With regard to the enthusiast, one is tempted to put an asterisk against the heading and a footnote, 'Vide the novels of S. P. B. Mais passim,' and leave it at that. For Mr. Mais knows more about the reception of this type of master than any other man in the kingdom. He has himself a genius for teaching. I cannot imagine a better English master. He inspires enthusiasm in the confirmed slacker. He is an invaluable asset to any staff, and yet nearly everywhere he has been met by opposition. His own story, as set forth in A Schoolmaster's Diary, is typical of the young movement. Only there is this difference, that, whereas Mr. Mais has never yielded to the reactionary influences, the majority of young masters conform to the custom of the country. Their position is extremely difficult.
They leave Oxford with high ambitions. They have dissected and analysed the system, they have discovered the vital spot; they are eager to put their reforms into action. They have wonderful schemes for inspiring boys with a love of the beautiful, with an interest in politics and life. They are prepared to be ruthless in their battle; they will neither ask nor give quarter. They will not be fettered to the reactionary indolence of the intolerant and the effete. They have a mission and a purpose. They bring a sword. They arrive at school with a quenchless ardour.
Like the small boy home for the holidays, they want to do everything on the first day. Before they have had time to look round they are suggesting schemes for founding literary and dramatic circles: they want to open a political debating society where there shall be files of The Nation and The Daily News. They start a mile race at the speed of a hundred yards and find themselves alone in the void. Every one else is going at a very leisurely pace. There is no need for hurry. Their whole life is before them. The school has been in existence a very long while. It is moving in its own time to its duly appointed ends. The young enthusiast grows impatient: like most intense people he is tactless and makes mistakes. He ignores his colleagues, or interferes with their arrangements. He creates an atmosphere of opposition. This is, of course, what he has anticipated. The fight, he feels, is going to begin. But the nature of the fight is very different from what he had expected.

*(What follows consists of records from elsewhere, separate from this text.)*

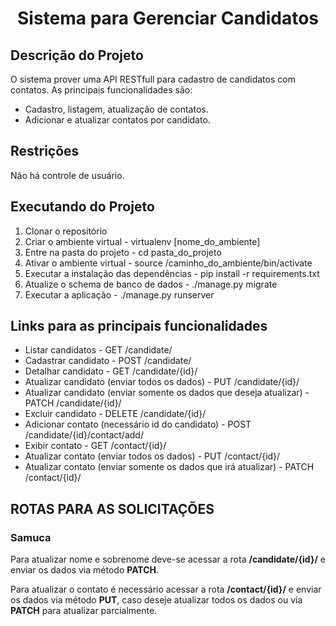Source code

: <h1 align="center">Sistema para Gerenciar Candidatos</h1>

## Descrição do Projeto
<p align="justity">
  O sistema prover uma API RESTfull para cadastro de candidatos com contatos. As principais funcionalidades são:
</p>
<ul>
  <li>Cadastro, listagem, atualização de contatos.</li>
  <li>Adicionar e atualizar contatos por candidato.</li>
</ul>

## Restrições
<p align="justity">Não há controle de usuário.</p> 

## Executando do Projeto
<ol>
  <li>Clonar o repositório</li>
  <li>Criar o ambiente virtual - virtualenv [nome_do_ambiente]</li>
  <li>Entre na pasta do projeto - cd pasta_do_projeto </li>
  <li>Ativar o ambiente virtual - source /caminho_do_ambiente/bin/activate</li>
  <li>Executar a instalação das dependências - pip install -r requirements.txt </li>
  <li>Atualize o schema de banco de dados - ./manage.py migrate </li>
  <li>Executar a aplicação - ./manage.py runserver</li>
</ol>

## Links para as principais funcionalidades
<ul>
  <li>Listar candidatos - GET /candidate/</li>
  <li>Cadastrar candidato - POST /candidate/</li>
  <li>Detalhar candidato - GET /candidate/{id}/</li>
  <li>Atualizar candidato (enviar todos os dados) - PUT /candidate/{id}/</li>
  <li>Atualizar candidato (enviar somente os dados que deseja atualizar) - PATCH /candidate/{id}/</li>
  <li>Excluir candidato - DELETE /candidate/{id}/</li>
  <li>Adicionar contato (necessário id do candidato) - POST /candidate/{id}/contact/add/</li>
  <li>Exibir contato - GET /contact/{id}/</li>
  <li>Atualizar contato (enviar todos os dados) - PUT /contact/{id}/</li>
  <li>Atualizar contato (enviar somente os dados que irá atualizar) - PATCH /contact/{id}/</li>
</ul>

## ROTAS PARA AS SOLICITAÇÕES
### Samuca
<p align="justity">
    Para atualizar nome e sobrenome deve-se acessar a rota <strong>/candidate/{id}/</strong> e enviar os dados via método <strong>PATCH</strong>.
</p> 
<p align="justity">
    Para atualizar o contato é necessário acessar a rota <strong>/contact/{id}/</strong> e enviar os dados via método <strong>PUT</strong>, caso deseje atualizar todos os dados ou via <strong>PATCH</strong> para atualizar parcialmente.
</p>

It is not waged with the intolerant and the effete, but with men whom he cannot help admiring. He cannot make himself hate his enemies. The old boy house master, it cannot be too often repeated, is a very fine fellow. And his point of view is reasonable. He has given his youth, his energy, his ambition to his school. He has cared for nothing else. He has allowed many of the good things of life to pass him because of this unwavering devotion, and it is natural that he should resent the intrusion of a young fellow who has not had time to learn to love the school, but who wants to overturn the most cherished privileges.
And his methods are so impeccably direct and honest. He does not go behind the young man's back to the head master. He has the young man into his study for a chat; he looks him straight in the face. He says: 'Come now, we've got to have this out.' And the young man finds it so desperately hard not to admire him. He endeavours to open a discussion: he states his case. For a moment he seems to forget the personal issue in the case. Confidence comes back to him. He develops his argument, and then, just when he feels that his grip is closing on the contest, he is beaten by that disarming sentimentality which is the most powerful of all the old boy's weapons.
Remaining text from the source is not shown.